The Lupus and Allied Diseases Association presented their annual research donation to the Lupus Research Alliance for $100,000 at the August 22nd Lupus Charity Golf Classic in support of innovative lupus and autoimmune research. This brings us to a total of $591,000 that we have donated to support lupus research at the Lupus Research Alliance over the past 18 years, and an amazing $864,000 in lupus research funding overall since 1990.
Lupus Research Alliance representatives Ian Kirkman, Jonathan Marks, Al Roy, and Dorey Neilinger receiving the LRA's annual research donation from LADA President & CEO Kathleen Arntsen and Secretary David Arntsen.
LADA President & CEO Presents at Lupus International Congress
Lupus and Allied Diseases Association President & CEO Kathleen Arntsen delivered a dynamic and informative presentation during the 13th International Lupus Congress urging people with lupus and their loved ones to become empowered and effective personal and public advocates. The goal of the session was for attendees to realize the positive impact of their participation in healthcare and research advocacy efforts. An overview of self-advocacy that included patient-centric care, stressing the importance of being engaged in one's own medical care to improve access and quality of life was also provided. Inspirational bits of Kathleen's personal lupus journey, road to empowerment, and advocacy experiences were woven throughout the presentation. Attendees came prepared to step up and shared their advocacy program initiatives in an interactive audience exercise at the end of the session.
"It was an honor to lead an interactive session on advocacy at the Lupus 2019 Meeting where lupus advocates from around the world shared their amazing efforts to improve lives,” commented Kathleen. “I am proud to be an advocate in the lupus community and stand alongside these incredible warriors.” Fighting for decades to make sure that the patient voice is recognized in the research, healthcare, regulatory and public policy arenas, Kathleen advises others on how to take part in the advocacy process. “The wonderful thing about being an advocate is that you can make your voice heard from anyplace, including the comfort of your home and you can even be in your sweats or pajamas. Each of you has the power and the passion to make a difference through advocacy.”
The Lupus 2019 Meeting held in San Francisco on April 5-8, 2019 was the 13th International Congress on Systemic Lupus Erythematosus and was an opportunity for researchers, clinicians, healthcare providers, patient advocates, organization leaders and people with lupus to learn about the latest lupus research while interacting with the global lupus community.

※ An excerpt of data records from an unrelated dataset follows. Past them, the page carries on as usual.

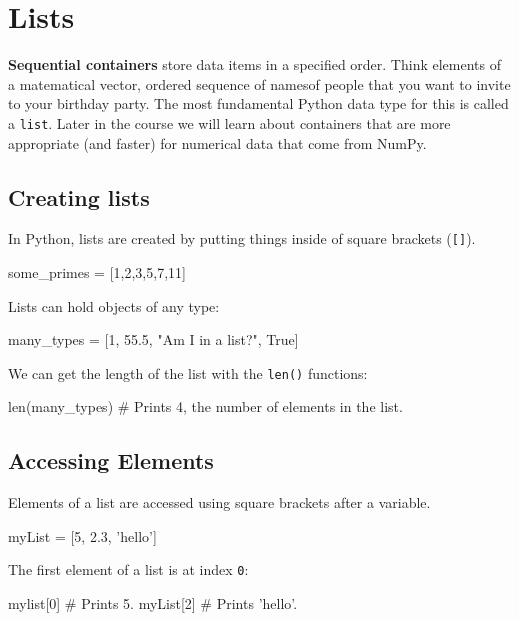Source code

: \documentclass[12pt]{article} \newif\ifsolution\solutiontrue %
\begin{document}
\section{Lists}\label{lists}

\textbf{Sequential containers} store data items in a specified order.
Think elements of a matematical vector, ordered sequence of namesof people that you want to
invite to your birthday party. The most fundamental Python data type for
this is called a \texttt{list}. Later in the course we will learn about
containers that are more appropriate (and faster) for numerical data
that come from NumPy.

\subsection{Creating lists}\label{creating-lists}

In Python, lists are created by putting things inside of square brackets
(\texttt{{[}{]}}).

\begin{python}
some_primes = [1,2,3,5,7,11]
\end{python}

Lists can hold objects of any type:

\begin{python}
many_types = [1, 55.5, "Am I in a list?", True]
\end{python}

We can get the length of the list with the \texttt{len()} functions:

\begin{python}
len(many_types)  # Prints 4, the number of elements in the list.
\end{python}

\subsection{Accessing Elements}\label{accessing-elements}

Elements of a list are accessed using square brackets after a variable.

\begin{python}
myList = [5, 2.3, 'hello']
\end{python}

The first element of a list is at index \texttt{0}:

\begin{python}
mylist[0]  # Prints 5.
myList[2]  # Prints 'hello'.
\end{python}
\end{document}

Kathleen’s presentation was entitled, “The Power of Advocacy to Improve Lives” and was part of a session called The Patient Voice. Besides allowing international patient advocates the opportunity to passionately share their advocacy initiatives, the session included an interactive word cloud representative of the attendees’ reactions to the program.
The session was mentioned as a favorite in the Congress organizers' closing remarks.
LADA President & CEO Kathleen Arntsen (center) with global lupus advocates.
The wonderful thing about being an advocate is that you can make your voice heard from the comfort of your home and you can even be in your sweats or pajamas.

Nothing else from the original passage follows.